[About this task]: Find each line of the entries with the string "Unsourced", please, and copy it.

[Provided data]:
********************

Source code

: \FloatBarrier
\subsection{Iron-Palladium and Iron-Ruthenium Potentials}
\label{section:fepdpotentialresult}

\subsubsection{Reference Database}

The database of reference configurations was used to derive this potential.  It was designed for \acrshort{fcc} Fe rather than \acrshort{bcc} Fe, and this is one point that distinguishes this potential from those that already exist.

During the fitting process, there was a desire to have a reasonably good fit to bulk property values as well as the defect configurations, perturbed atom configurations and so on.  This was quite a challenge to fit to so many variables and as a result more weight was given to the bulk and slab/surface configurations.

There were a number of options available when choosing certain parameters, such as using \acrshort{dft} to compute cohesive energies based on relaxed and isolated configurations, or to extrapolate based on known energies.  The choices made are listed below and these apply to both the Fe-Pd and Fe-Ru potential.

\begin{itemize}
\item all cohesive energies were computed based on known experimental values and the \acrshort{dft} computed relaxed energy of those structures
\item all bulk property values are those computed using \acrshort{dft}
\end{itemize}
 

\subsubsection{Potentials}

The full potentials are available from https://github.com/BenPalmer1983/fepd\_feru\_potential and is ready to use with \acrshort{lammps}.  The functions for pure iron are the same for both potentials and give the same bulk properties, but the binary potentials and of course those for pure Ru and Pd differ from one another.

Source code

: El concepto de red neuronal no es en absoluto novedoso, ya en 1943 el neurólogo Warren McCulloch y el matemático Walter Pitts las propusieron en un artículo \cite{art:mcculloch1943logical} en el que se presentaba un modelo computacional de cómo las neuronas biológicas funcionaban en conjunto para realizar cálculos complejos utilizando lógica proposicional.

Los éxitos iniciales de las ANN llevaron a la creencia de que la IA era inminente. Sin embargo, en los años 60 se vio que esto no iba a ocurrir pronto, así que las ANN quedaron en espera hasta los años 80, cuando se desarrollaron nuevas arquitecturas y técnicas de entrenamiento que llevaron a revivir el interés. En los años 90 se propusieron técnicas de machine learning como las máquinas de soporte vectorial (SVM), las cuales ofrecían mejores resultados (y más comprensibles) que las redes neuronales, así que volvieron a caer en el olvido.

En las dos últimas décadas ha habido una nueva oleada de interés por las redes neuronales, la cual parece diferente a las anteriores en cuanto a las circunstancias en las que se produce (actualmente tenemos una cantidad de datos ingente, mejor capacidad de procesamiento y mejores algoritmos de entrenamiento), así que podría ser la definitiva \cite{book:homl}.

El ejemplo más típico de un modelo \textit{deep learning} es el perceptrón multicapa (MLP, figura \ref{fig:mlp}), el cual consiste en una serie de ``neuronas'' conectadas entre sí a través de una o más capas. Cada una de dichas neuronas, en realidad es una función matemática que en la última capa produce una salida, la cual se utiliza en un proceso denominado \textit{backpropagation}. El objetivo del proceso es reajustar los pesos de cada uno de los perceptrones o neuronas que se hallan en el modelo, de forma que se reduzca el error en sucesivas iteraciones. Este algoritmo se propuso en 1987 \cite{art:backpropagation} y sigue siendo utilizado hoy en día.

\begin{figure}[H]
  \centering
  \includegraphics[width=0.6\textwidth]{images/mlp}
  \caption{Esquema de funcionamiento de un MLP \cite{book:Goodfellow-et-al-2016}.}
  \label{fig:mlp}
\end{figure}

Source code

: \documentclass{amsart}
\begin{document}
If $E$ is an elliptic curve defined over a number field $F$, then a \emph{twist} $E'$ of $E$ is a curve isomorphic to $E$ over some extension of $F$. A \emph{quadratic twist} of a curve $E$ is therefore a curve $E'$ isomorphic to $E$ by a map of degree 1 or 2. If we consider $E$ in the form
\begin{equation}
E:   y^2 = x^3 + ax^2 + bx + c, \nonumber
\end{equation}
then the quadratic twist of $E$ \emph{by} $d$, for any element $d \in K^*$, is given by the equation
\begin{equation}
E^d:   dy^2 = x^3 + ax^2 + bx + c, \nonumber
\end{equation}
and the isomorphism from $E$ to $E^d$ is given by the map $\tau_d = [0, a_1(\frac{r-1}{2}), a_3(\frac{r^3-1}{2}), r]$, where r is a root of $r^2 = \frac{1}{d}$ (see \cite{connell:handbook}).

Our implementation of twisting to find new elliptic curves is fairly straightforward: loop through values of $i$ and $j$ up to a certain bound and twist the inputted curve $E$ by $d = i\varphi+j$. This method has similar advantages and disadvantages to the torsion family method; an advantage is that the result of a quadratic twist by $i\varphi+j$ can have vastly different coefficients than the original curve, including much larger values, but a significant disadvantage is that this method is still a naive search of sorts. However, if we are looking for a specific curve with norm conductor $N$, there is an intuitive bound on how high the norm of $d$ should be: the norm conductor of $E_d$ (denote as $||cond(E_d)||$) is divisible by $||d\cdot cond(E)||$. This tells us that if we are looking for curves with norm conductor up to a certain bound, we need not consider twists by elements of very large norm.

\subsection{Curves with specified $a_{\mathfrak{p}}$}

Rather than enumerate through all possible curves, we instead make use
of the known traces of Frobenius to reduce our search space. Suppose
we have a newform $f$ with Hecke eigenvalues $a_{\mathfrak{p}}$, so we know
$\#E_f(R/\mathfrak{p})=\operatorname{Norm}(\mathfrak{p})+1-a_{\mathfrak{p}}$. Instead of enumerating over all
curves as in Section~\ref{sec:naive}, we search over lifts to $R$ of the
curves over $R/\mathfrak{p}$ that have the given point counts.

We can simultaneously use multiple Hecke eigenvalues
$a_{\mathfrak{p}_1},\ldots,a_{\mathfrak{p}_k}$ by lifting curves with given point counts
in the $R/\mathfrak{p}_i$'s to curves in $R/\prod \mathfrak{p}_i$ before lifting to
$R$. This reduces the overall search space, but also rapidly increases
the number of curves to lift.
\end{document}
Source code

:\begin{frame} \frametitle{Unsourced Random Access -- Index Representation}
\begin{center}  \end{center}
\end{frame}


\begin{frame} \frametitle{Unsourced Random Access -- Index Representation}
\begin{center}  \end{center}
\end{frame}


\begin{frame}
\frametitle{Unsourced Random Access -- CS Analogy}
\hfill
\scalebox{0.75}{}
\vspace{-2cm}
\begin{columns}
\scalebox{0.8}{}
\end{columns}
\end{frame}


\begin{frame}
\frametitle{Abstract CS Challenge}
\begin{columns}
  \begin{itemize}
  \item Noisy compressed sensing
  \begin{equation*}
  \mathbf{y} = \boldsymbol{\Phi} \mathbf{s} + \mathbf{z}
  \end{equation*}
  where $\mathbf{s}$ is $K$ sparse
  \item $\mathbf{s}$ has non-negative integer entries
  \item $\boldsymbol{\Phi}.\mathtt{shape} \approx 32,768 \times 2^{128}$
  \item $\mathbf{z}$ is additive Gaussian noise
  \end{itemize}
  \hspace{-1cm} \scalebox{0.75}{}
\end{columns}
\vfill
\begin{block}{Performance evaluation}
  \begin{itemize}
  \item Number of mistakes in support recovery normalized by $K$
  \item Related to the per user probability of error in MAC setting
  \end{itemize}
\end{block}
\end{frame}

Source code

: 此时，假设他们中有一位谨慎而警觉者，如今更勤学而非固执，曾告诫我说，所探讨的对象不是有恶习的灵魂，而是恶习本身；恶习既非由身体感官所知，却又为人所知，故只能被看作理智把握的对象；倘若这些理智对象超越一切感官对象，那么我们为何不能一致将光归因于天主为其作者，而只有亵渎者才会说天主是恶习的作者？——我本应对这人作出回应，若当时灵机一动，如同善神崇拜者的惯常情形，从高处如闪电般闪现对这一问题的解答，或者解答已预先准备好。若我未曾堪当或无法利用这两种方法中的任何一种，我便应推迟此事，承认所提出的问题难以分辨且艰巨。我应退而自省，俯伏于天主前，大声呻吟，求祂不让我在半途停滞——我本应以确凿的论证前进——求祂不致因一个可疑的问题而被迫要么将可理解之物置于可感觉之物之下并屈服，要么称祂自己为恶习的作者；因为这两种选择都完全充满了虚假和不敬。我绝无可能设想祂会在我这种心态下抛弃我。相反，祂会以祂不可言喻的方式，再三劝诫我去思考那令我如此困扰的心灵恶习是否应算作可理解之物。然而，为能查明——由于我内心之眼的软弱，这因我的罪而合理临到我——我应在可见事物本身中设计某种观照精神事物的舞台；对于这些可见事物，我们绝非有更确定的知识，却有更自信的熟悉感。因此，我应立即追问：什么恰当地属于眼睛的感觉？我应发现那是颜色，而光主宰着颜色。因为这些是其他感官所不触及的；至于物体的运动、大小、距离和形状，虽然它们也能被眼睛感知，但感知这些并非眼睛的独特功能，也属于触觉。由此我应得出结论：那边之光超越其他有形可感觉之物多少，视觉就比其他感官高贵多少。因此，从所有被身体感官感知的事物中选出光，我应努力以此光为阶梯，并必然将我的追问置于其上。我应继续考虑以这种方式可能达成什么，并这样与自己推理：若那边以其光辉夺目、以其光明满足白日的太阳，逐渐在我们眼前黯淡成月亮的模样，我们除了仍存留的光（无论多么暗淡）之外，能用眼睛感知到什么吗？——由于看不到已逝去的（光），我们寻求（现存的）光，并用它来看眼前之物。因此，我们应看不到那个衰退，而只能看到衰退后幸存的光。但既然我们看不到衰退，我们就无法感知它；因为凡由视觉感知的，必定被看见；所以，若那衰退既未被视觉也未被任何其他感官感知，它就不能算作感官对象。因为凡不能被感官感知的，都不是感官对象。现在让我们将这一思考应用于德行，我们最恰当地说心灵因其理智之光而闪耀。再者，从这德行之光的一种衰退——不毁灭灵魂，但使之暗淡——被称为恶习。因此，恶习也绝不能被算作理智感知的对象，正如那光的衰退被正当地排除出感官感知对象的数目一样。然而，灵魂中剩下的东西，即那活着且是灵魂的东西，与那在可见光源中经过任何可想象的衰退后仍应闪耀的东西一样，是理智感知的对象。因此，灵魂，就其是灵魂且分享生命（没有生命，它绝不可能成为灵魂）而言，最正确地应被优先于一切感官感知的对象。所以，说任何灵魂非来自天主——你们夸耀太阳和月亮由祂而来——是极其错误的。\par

********************

[Output]:
:\begin{frame} \frametitle{Unsourced Random Access -- Index Representation}
\begin{frame} \frametitle{Unsourced Random Access -- Index Representation}
\frametitle{Unsourced Random Access -- CS Analogy}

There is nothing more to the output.